The input:
↓
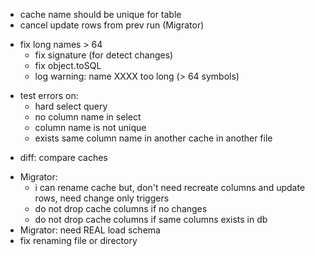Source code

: - cache name should be unique for table
- cancel update rows from prev run (Migrator)
+ fix long names > 64
    + fix signature (for detect changes)
    + fix object.toSQL 
    + log warning: name XXXX too long (> 64 symbols)
- test errors on:
    - hard select query
    - no column name in select
    - column name is not unique
    - exists same column name in another cache in another file
+ diff: compare caches
- Migrator: 
  + i can rename cache but, don't need recreate columns and update rows,
        need change only triggers
  + do not drop cache columns if no changes
  - do not drop cache columns if same columns exists in db
- Migrator: need REAL load schema
- fix renaming file or directory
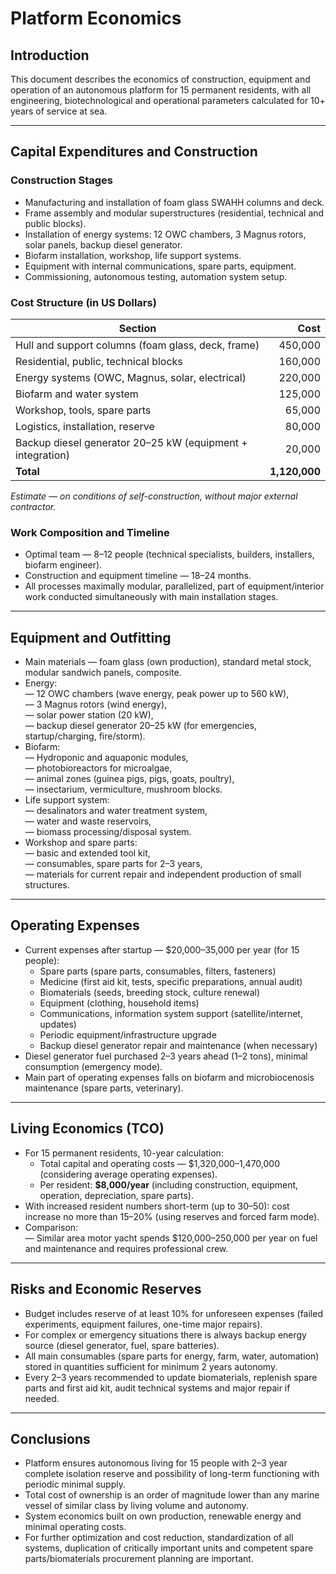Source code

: # Platform Economics

## Introduction

This document describes the economics of construction, equipment and operation of an autonomous platform for 15 permanent residents, with all engineering, biotechnological and operational parameters calculated for 10+ years of service at sea.

---

## Capital Expenditures and Construction

### Construction Stages

- Manufacturing and installation of foam glass SWAHH columns and deck.
- Frame assembly and modular superstructures (residential, technical and public blocks).
- Installation of energy systems: 12 OWC chambers, 3 Magnus rotors, solar panels, backup diesel generator.
- Biofarm installation, workshop, life support systems.
- Equipment with internal communications, spare parts, equipment.
- Commissioning, autonomous testing, automation system setup.

### Cost Structure (in US Dollars)

| Section                  | Cost  |
|--------------------------|------:|
| Hull and support columns (foam glass, deck, frame) |   450,000 |
| Residential, public, technical blocks                        |   160,000 |
| Energy systems (OWC, Magnus, solar, electrical)      |   220,000 |
| Biofarm and water system                                |   125,000 |
| Workshop, tools, spare parts                            |    65,000 |
| Logistics, installation, reserve                              |    80,000 |
| Backup diesel generator 20–25 kW (equipment + integration) |    20,000 |
| **Total**                                              | **1,120,000** |

*Estimate — on conditions of self-construction, without major external contractor.*

### Work Composition and Timeline

- Optimal team — 8–12 people (technical specialists, builders, installers, biofarm engineer).
- Construction and equipment timeline — 18–24 months.
- All processes maximally modular, parallelized, part of equipment/interior work conducted simultaneously with main installation stages.

---

## Equipment and Outfitting

- Main materials — foam glass (own production), standard metal stock, modular sandwich panels, composite.
- Energy:  
  — 12 OWC chambers (wave energy, peak power up to 560 kW),  
  — 3 Magnus rotors (wind energy),  
  — solar power station (20 kW),  
  — backup diesel generator 20–25 kW (for emergencies, startup/charging, fire/storm).
- Biofarm:  
  — Hydroponic and aquaponic modules,  
  — photobioreactors for microalgae,  
  — animal zones (guinea pigs, pigs, goats, poultry),  
  — insectarium, vermiculture, mushroom blocks.
- Life support system:  
  — desalinators and water treatment system,  
  — water and waste reservoirs,  
  — biomass processing/disposal system.
- Workshop and spare parts:  
  — basic and extended tool kit,  
  — consumables, spare parts for 2–3 years,  
  — materials for current repair and independent production of small structures.

---

## Operating Expenses

- Current expenses after startup — $20,000–35,000 per year (for 15 people):
    - Spare parts (spare parts, consumables, filters, fasteners)
    - Medicine (first aid kit, tests, specific preparations, annual audit)
    - Biomaterials (seeds, breeding stock, culture renewal)
    - Equipment (clothing, household items)
    - Communications, information system support (satellite/internet, updates)
    - Periodic equipment/infrastructure upgrade
    - Backup diesel generator repair and maintenance (when necessary)
- Diesel generator fuel purchased 2–3 years ahead (1–2 tons), minimal consumption (emergency mode).
- Main part of operating expenses falls on biofarm and microbiocenosis maintenance (spare parts, veterinary).

---

## Living Economics (TCO)

- For 15 permanent residents, 10-year calculation:
    - Total capital and operating costs — $1,320,000–1,470,000 (considering average operating expenses).
    - Per resident: **$8,000/year** (including construction, equipment, operation, depreciation, spare parts).
- With increased resident numbers short-term (up to 30–50): cost increase no more than 15–20% (using reserves and forced farm mode).
- Comparison:  
    — Similar area motor yacht spends $120,000–250,000 per year on fuel and maintenance and requires professional crew.

---

## Risks and Economic Reserves

- Budget includes reserve of at least 10% for unforeseen expenses (failed experiments, equipment failures, one-time major repairs).
- For complex or emergency situations there is always backup energy source (diesel generator, fuel, spare batteries).
- All main consumables (spare parts for energy, farm, water, automation) stored in quantities sufficient for minimum 2 years autonomy.
- Every 2–3 years recommended to update biomaterials, replenish spare parts and first aid kit, audit technical systems and major repair if needed.

---

## Conclusions

- Platform ensures autonomous living for 15 people with 2–3 year complete isolation reserve and possibility of long-term functioning with periodic minimal supply.
- Total cost of ownership is an order of magnitude lower than any marine vessel of similar class by living volume and autonomy.
- System economics built on own production, renewable energy and minimal operating costs.
- For further optimization and cost reduction, standardization of all systems, duplication of critically important units and competent spare parts/biomaterials procurement planning are important.

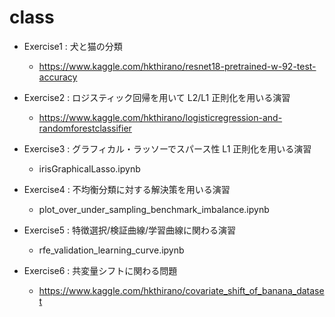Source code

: # class

- Exercise1 : 犬と猫の分類
    - https://www.kaggle.com/hkthirano/resnet18-pretrained-w-92-test-accuracy

- Exercise2 : ロジスティック回帰を用いて L2/L1 正則化を用いる演習
    - https://www.kaggle.com/hkthirano/logisticregression-and-randomforestclassifier

- Exercise3 : グラフィカル・ラッソーでスパース性 L1 正則化を用いる演習
    - irisGraphicalLasso.ipynb

- Exercise4 : 不均衡分類に対する解決策を用いる演習
    - plot_over_under_sampling_benchmark_imbalance.ipynb

- Exercise5 : 特徴選択/検証曲線/学習曲線に関わる演習
    - rfe_validation_learning_curve.ipynb

- Exercise6 : 共変量シフトに関わる問題
    - https://www.kaggle.com/hkthirano/covariate_shift_of_banana_dataset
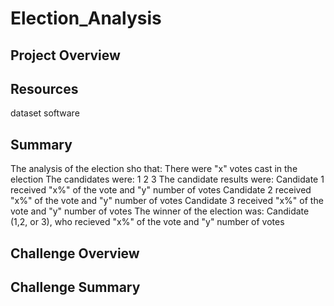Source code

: # Election_Analysis

## Project Overview

## Resources
dataset
software

## Summary
The analysis of the election sho that:
There were "x" votes cast in the election
The candidates were:
1
2
3
The candidate results were:
Candidate 1 received "x%" of the vote and "y" number of votes
Candidate 2 received "x%" of the vote and "y" number of votes
Candidate 3 received "x%" of the vote and "y" number of votes
The winner of the election was:
Candidate (1,2, or 3), who recieved "x%" of the vote and "y" number of votes

## Challenge Overview

## Challenge Summary
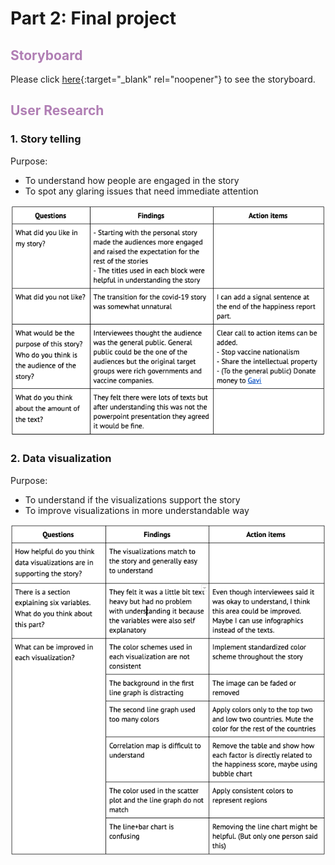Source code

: # Part 2: Final project
## <span style="color:#B07EB4">Storyboard</span>
Please click [here](https://www.canva.com/design/DAEYHwVcpbc/91l8PpkGGIRxCeqzO9YsVg/view?utm_content=DAEYHwVcpbc&utm_campaign=designshare&utm_medium=link&utm_source=sharebutton){:target="_blank" rel="noopener"} to see the storyboard. 
## <span style="color:#B07EB4">User Research</span>
### 1. Story telling
Purpose: 
- To understand how people are engaged in the story
- To spot any glaring issues that need immediate attention

![user_story](user_story.png)

### 2. Data visualization
Purpose: 
- To understand if the visualizations support the story
- To improve visualizations in more understandable way 

![user_data](user_data.png)
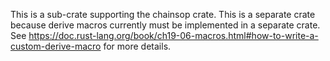 This is a sub-crate supporting the chainsop crate.  This is a separate crate
because derive macros currently must be implemented in a separate crate.  See
https://doc.rust-lang.org/book/ch19-06-macros.html#how-to-write-a-custom-derive-macro
for more details.
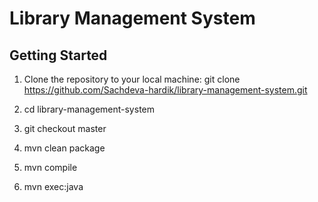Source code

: # Library Management System
## Getting Started
1. Clone the repository to your local machine:
   git clone https://github.com/Sachdeva-hardik/library-management-system.git
   
2. cd library-management-system

3. git checkout master

4. mvn clean package
5. mvn compile
6. mvn exec:java
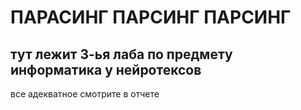 # ПАРАСИНГ ПАРСИНГ ПАРСИНГ
## тут лежит 3-ья лаба по предмету информатика у нейротексов
все адекватное смотрите в отчете
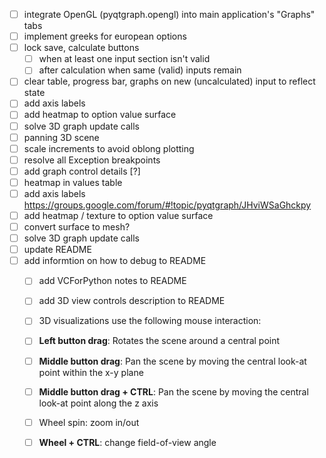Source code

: - [ ] integrate OpenGL (pyqtgraph.opengl) into main application's "Graphs" tabs
- [ ] implement greeks for european options
- [ ] lock save, calculate buttons 
    - [ ] when at least one input section isn't valid
    - [ ] after calculation when same (valid) inputs remain
- [ ] clear table, progress bar, graphs on new (uncalculated) input to reflect state
- [ ] add axis labels
- [ ] add heatmap to option value surface
- [ ] solve 3D graph update calls
- [ ] panning 3D scene
- [ ] scale increments to avoid oblong plotting
- [ ] resolve all Exception breakpoints
- [ ] add graph control details [?]
- [ ] heatmap in values table
- [ ] add axis labels https://groups.google.com/forum/#!topic/pyqtgraph/JHviWSaGhckpy
- [ ] add heatmap / texture to option value surface
- [ ] convert surface to mesh?
- [ ] solve 3D graph update calls
- [ ] update README
- [ ] add informtion on how to debug to README
    - [ ] add VCForPython notes to README
    - [ ] add 3D view controls description to README 
    - [ ] 3D visualizations use the following mouse interaction:
    - [ ]  **Left button drag**: Rotates the scene around a central point
    - [ ]  **Middle button drag**: Pan the scene by moving the central look-at point within the x-y plane
    - [ ]  **Middle button drag + CTRL**: Pan the scene by moving the central look-at point along the z axis
    - [ ] Wheel spin: zoom in/out
    - [ ]  **Wheel + CTRL**: change field-of-view angle
  

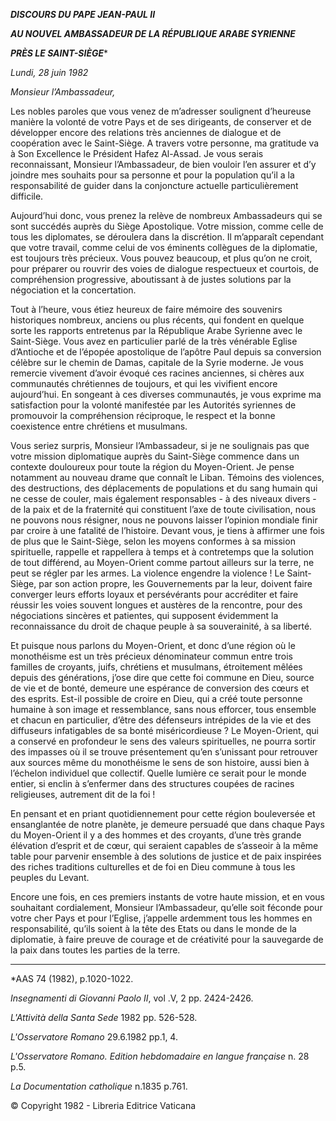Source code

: ***DISCOURS DU PAPE JEAN-PAUL II***

***AU NOUVEL AMBASSADEUR DE LA RÉPUBLIQUE ARABE SYRIENNE***

***PRÈS LE SAINT-SIÈGE****

*Lundi, 28 juin 1982*

*Monsieur l’Ambassadeur,*

Les nobles paroles que vous venez de m’adresser soulignent d’heureuse manière la volonté de votre Pays et de ses dirigeants, de conserver et de développer encore des relations très anciennes de dialogue et de coopération avec le Saint-Siège. A travers votre personne, ma gratitude va à Son Excellence le Président Hafez Al-Assad. Je vous serais reconnaissant, Monsieur l’Ambassadeur, de bien vouloir l’en assurer et d’y joindre mes souhaits pour sa personne et pour la population qu’il a la responsabilité de guider dans la conjoncture actuelle particulièrement difficile.

Aujourd’hui donc, vous prenez la relève de nombreux Ambassadeurs qui se sont succédés auprès du Siège Apostolique. Votre mission, comme celle de tous les diplomates, se déroulera dans la discrétion. Il m’apparaît cependant que votre travail, comme celui de vos éminents collègues de la diplomatie, est toujours très précieux. Vous pouvez beaucoup, et plus qu’on ne croit, pour préparer ou rouvrir des voies de dialogue respectueux et courtois, de compréhension progressive, aboutissant à de justes solutions par la négociation et la concertation.

Tout à l’heure, vous étiez heureux de faire mémoire des souvenirs historiques nombreux, anciens ou plus récents, qui fondent en quelque sorte les rapports entretenus par la République Arabe Syrienne avec le Saint-Siège. Vous avez en particulier parlé de la très vénérable Eglise d’Antioche et de l’épopée apostolique de l’apôtre Paul depuis sa conversion célèbre sur le chemin de Damas, capitale de la Syrie moderne. Je vous remercie vivement d’avoir évoqué ces racines anciennes, si chères aux communautés chrétiennes de toujours, et qui les vivifient encore aujourd’hui. En songeant à ces diverses communautés, je vous exprime ma satisfaction pour la volonté manifestée par les Autorités syriennes de promouvoir la compréhension réciproque, le respect et la bonne coexistence entre chrétiens et musulmans.

Vous seriez surpris, Monsieur l’Ambassadeur, si je ne soulignais pas que votre mission diplomatique auprès du Saint-Siège commence dans un contexte douloureux pour toute la région du Moyen-Orient. Je pense notamment au nouveau drame que connaît le Liban. Témoins des violences, des destructions, des déplacements de populations et du sang humain qui ne cesse de couler, mais également responsables - à des niveaux divers - de la paix et de la fraternité qui constituent l’axe de toute civilisation, nous ne pouvons nous résigner, nous ne pouvons laisser l’opinion mondiale finir par croire à une fatalité de l’histoire. Devant vous, je tiens à affirmer une fois de plus que le Saint-Siège, selon les moyens conformes à sa mission spirituelle, rappelle et rappellera à temps et à contretemps que la solution de tout différend, au Moyen-Orient comme partout ailleurs sur la terre, ne peut se régler par les armes. La violence engendre la violence ! Le Saint-Siège, par son action propre, les Gouvernements par la leur, doivent faire converger leurs efforts loyaux et persévérants pour accréditer et faire réussir les voies souvent longues et austères de la rencontre, pour des négociations sincères et patientes, qui supposent évidemment la reconnaissance du droit de chaque peuple à sa souverainité, à sa liberté.

Et puisque nous parlons du Moyen-Orient, et donc d’une région où le monothéisme est un très précieux dénominateur commun entre trois familles de croyants, juifs, chrétiens et musulmans, étroitement mêlées depuis des générations, j’ose dire que cette foi commune en Dieu, source de vie et de bonté, demeure une espérance de conversion des cœurs et des esprits. Est-il possible de croire en Dieu, qui a créé toute personne humaine à son image et ressemblance, sans nous efforcer, tous ensemble et chacun en particulier, d’être des défenseurs intrépides de la vie et des diffuseurs infatigables de sa bonté miséricordieuse ? Le Moyen-Orient, qui a conservé en profondeur le sens des valeurs spirituelles, ne pourra sortir des impasses où il se trouve présentement qu’en s’unissant pour retrouver aux sources même du monothéisme le sens de son histoire, aussi bien à l’échelon individuel que collectif. Quelle lumière ce serait pour le monde entier, si enclin à s’enfermer dans des structures coupées de racines religieuses, autrement dit de la foi !

En pensant et en priant quotidiennement pour cette région bouleversée et ensanglantée de notre planète, je demeure persuadé que dans chaque Pays du Moyen-Orient il y a des hommes et des croyants, d’une très grande élévation d’esprit et de cœur, qui seraient capables de s’asseoir à la même table pour parvenir ensemble à des solutions de justice et de paix inspirées des riches traditions culturelles et de foi en Dieu commune à tous les peuples du Levant.

Encore une fois, en ces premiers instants de votre haute mission, et en vous souhaitant cordialement, Monsieur l’Ambassadeur, qu’elle soit féconde pour votre cher Pays et pour l’Eglise, j’appelle ardemment tous les hommes en responsabilité, qu’ils soient à la tête des Etats ou dans le monde de la diplomatie, à faire preuve de courage et de créativité pour la sauvegarde de la paix dans toutes les parties de la terre.

* * *

*AAS 74 (1982), p.1020-1022.

*Insegnamenti di Giovanni Paolo II*, vol .V, 2 pp. 2424-2426.

*L'Attività della Santa Sede* 1982 pp. 526-528.

*L'Osservatore Romano* 29.6.1982 pp.1, 4.

*L'Osservatore Romano. Edition hebdomadaire en langue française* n. 28 p.5.

*La Documentation catholique* n.1835 p.761.

© Copyright 1982 - Libreria Editrice Vaticana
↑
What is expected:
Exact lines only, please. Repeat everything from the top of the records through the line containing "Workshop, tools, spare", both ends in and pictures out.

Final answer:
Source code

: - cache name should be unique for table
- cancel update rows from prev run (Migrator)
+ fix long names > 64
    + fix signature (for detect changes)
    + fix object.toSQL 
    + log warning: name XXXX too long (> 64 symbols)
- test errors on:
    - hard select query
    - no column name in select
    - column name is not unique
    - exists same column name in another cache in another file
+ diff: compare caches
- Migrator: 
  + i can rename cache but, don't need recreate columns and update rows,
        need change only triggers
  + do not drop cache columns if no changes
  - do not drop cache columns if same columns exists in db
- Migrator: need REAL load schema
- fix renaming file or directory
Source code

: # Platform Economics

## Introduction

This document describes the economics of construction, equipment and operation of an autonomous platform for 15 permanent residents, with all engineering, biotechnological and operational parameters calculated for 10+ years of service at sea.

---

## Capital Expenditures and Construction

### Construction Stages

- Manufacturing and installation of foam glass SWAHH columns and deck.
- Frame assembly and modular superstructures (residential, technical and public blocks).
- Installation of energy systems: 12 OWC chambers, 3 Magnus rotors, solar panels, backup diesel generator.
- Biofarm installation, workshop, life support systems.
- Equipment with internal communications, spare parts, equipment.
- Commissioning, autonomous testing, automation system setup.

### Cost Structure (in US Dollars)

| Section                  | Cost  |
|--------------------------|------:|
| Hull and support columns (foam glass, deck, frame) |   450,000 |
| Residential, public, technical blocks                        |   160,000 |
| Energy systems (OWC, Magnus, solar, electrical)      |   220,000 |
| Biofarm and water system                                |   125,000 |
| Workshop, tools, spare parts                            |    65,000 |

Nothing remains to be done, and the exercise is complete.